(Records from a collection)
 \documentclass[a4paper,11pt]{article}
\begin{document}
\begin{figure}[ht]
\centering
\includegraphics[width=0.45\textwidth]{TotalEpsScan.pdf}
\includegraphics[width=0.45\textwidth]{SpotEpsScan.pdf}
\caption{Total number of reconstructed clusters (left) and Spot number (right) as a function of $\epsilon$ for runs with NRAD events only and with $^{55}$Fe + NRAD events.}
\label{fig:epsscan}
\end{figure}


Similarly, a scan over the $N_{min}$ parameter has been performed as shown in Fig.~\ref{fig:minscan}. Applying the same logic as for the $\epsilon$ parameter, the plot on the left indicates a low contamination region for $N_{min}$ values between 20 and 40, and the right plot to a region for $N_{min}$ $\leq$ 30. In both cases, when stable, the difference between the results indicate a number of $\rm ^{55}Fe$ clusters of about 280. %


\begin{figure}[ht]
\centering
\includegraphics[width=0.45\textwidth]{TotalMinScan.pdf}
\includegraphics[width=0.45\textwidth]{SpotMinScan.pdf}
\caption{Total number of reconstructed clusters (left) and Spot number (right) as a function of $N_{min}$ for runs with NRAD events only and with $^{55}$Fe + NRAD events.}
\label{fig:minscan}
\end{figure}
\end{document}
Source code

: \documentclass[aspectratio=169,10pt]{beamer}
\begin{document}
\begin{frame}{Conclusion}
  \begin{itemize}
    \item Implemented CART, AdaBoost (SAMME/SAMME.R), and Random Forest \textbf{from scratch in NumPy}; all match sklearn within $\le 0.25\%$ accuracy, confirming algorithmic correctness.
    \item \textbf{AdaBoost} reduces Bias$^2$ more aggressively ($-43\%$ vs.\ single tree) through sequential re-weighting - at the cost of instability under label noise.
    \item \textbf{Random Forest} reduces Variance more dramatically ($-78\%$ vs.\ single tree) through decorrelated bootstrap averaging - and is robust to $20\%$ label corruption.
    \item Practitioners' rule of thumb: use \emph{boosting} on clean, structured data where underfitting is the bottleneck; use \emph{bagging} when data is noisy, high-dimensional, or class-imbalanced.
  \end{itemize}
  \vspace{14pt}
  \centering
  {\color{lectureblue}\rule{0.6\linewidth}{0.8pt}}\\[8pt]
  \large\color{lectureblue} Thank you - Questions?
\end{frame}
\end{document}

◆ Exercise prompt
Pull out each line of the records holding the string "events".

◆ Answer space
\caption{Total number of reconstructed clusters (left) and Spot number (right) as a function of $\epsilon$ for runs with NRAD events only and with $^{55}$Fe + NRAD events.}
\caption{Total number of reconstructed clusters (left) and Spot number (right) as a function of $N_{min}$ for runs with NRAD events only and with $^{55}$Fe + NRAD events.}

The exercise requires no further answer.